O que distingue intelectualmente uma elite não é o poder político ou institucional da classe que seja. O poder institucional define a burocracia, o intelectual orgânico ou a estrela literária. O que distingue uma elite intelectual em um sentido estrito não é o poder político, mas a capacidade de desenvolver uma crítica, de criar uma forma de ver, de pensar e de ser, reside na força reformadora e transformadora das linguagens e a consciência de uma sociedade. Nesse sentido, hoje vivemos em uma era antielitista, um antielitismo que se crê democrático, mas na realidade recolhe o pior da herança antiintelectual dos velhos fascismos. Vivemos em uma era na qual o papel educador e orientador dessas elites intelectuais tem sido tomado e monopolizado pelo burocrata acadêmico, pela estrela da mídia, pelo agente editorial, pelo administrador político.
E como vê a emergência da questão da corrupção nos governos de esquerda latino-americanos?
A corrupção é consubstancial a toda concentração de poder político. Porém, o que mede a saúde e eficácia das instituições democráticas é sua capacidade de controlá-la. Os casos de corrupção são indicadores de um sistema democrático falido.

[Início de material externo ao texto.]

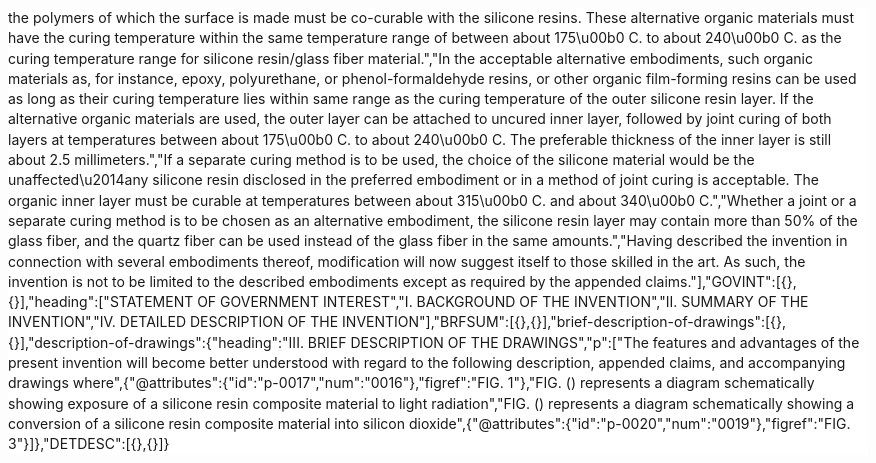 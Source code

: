 the polymers of which the surface is made must be co-curable with the silicone resins. These alternative organic materials must have the curing temperature within the same temperature range of between about 175\u00b0 C. to about 240\u00b0 C. as the curing temperature range for silicone resin\/glass fiber material.","In the acceptable alternative embodiments, such organic materials as, for instance, epoxy, polyurethane, or phenol-formaldehyde resins, or other organic film-forming resins can be used as long as their curing temperature lies within same range as the curing temperature of the outer silicone resin layer. If the alternative organic materials are used, the outer layer can be attached to uncured inner layer, followed by joint curing of both layers at temperatures between about 175\u00b0 C. to about 240\u00b0 C. The preferable thickness of the inner layer is still about 2.5 millimeters.","If a separate curing method is to be used, the choice of the silicone material would be the unaffected\u2014any silicone resin disclosed in the preferred embodiment or in a method of joint curing is acceptable. The organic inner layer must be curable at temperatures between about 315\u00b0 C. and about 340\u00b0 C.","Whether a joint or a separate curing method is to be chosen as an alternative embodiment, the silicone resin layer may contain more than 50% of the glass fiber, and the quartz fiber can be used instead of the glass fiber in the same amounts.","Having described the invention in connection with several embodiments thereof, modification will now suggest itself to those skilled in the art. As such, the invention is not to be limited to the described embodiments except as required by the appended claims."],"GOVINT":[{},{}],"heading":["STATEMENT OF GOVERNMENT INTEREST","I. BACKGROUND OF THE INVENTION","II. SUMMARY OF THE INVENTION","IV. DETAILED DESCRIPTION OF THE INVENTION"],"BRFSUM":[{},{}],"brief-description-of-drawings":[{},{}],"description-of-drawings":{"heading":"III. BRIEF DESCRIPTION OF THE DRAWINGS","p":["The features and advantages of the present invention will become better understood with regard to the following description, appended claims, and accompanying drawings where",{"@attributes":{"id":"p-0017","num":"0016"},"figref":"FIG. 1"},"FIG. () represents a diagram schematically showing exposure of a silicone resin composite material to light radiation","FIG. () represents a diagram schematically showing a conversion of a silicone resin composite material into silicon dioxide",{"@attributes":{"id":"p-0020","num":"0019"},"figref":"FIG. 3"}]},"DETDESC":[{},{}]}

Como analisa o Brasil do governo Lula? Acha que mudou muito desde o governo do intelectual Fernando Henrique Cardoso para o do ex-operário Lula?
Desde minha distância de nova-iorquino, me resulta difícil perceber as diferenças. Vejo melhor as semelhanças. Ou, para dizer com outras palavras: desde a minha primeira visita, que coincidiu com a impressionante manifestação pelas Diretas Já no Vale do Anhangabaú, vejo o Brasil em um processo contínuo de crescimento. Creio que o Brasil se encontra hoje em um momento fascinante no qual pode concentrar suas forças econômicas e intelectuais e afirmar globalmente sua originalidade. Ao fim e ao cabo, o Brasil conta com o mosaico de culturas mais intenso de todas as Américas.
Quais pontos de contato o sr. vê entre os governos do Brasil, Venezuela e Bolívia?
Com Bolívia e Venezuela, com Argentina e Paraguai, com Peru e Colômbia. Brasil é esse gigante plantado no coração da América do Sul. E isso quer dizer que deve desenvolver todo seu potencial de diálogo, integração e desenvolvimento com todas essas nações, independentemente de suas constelações políticas circunstanciais. A questão não é se tal país tem um governo de direita ou de esquerda. A questão é a criação e o desenvolvimento de uma civilização americana. Vocês tem um maravilhoso centro cultural, o Memorial de América Latina, que Darcy Ribeiro e Oscar Niemeyer levantaram com esse objetivo intelectual, artístico e político de diálogo e integração latino-americana.
O sr. é autor de diversos livros sobre a América Latina. Fernando Henrique Cardoso, uma vez, disse: “Esqueçam tudo que escrevi.” Do ponto de vista filosófico, o sr. poderia dizer algo assim, que algum dos seus livros não é mais essencial?
Você não tem que esquecer o que escreveu porque não escreveu para ser recordado. Escrever é para mim um ato de sobrevivência elementar. Como aquele menino que vai deixando pedrinhas ao longo do caminho para poder olhar para trás e ver por onde andou, para não se perder e para poder seguir adiante num mundo obscuro.
Obras
Em português: A Editora Nobel tem três livros de Eduardo Subirats em seu catálogo: “A Penúltima Visão do Paraíso” (166 págs., R$ 39); “A Flor e o Cristal” (216 págs., R$ 35); e “Vanguarda, Mídia, Metrópoles” (88 págs., R$ 26).(O Estado de SP, 11/11)

Fonte: Jornal da Ciência, e-mail 3388, de 12 de Novembro de 2007.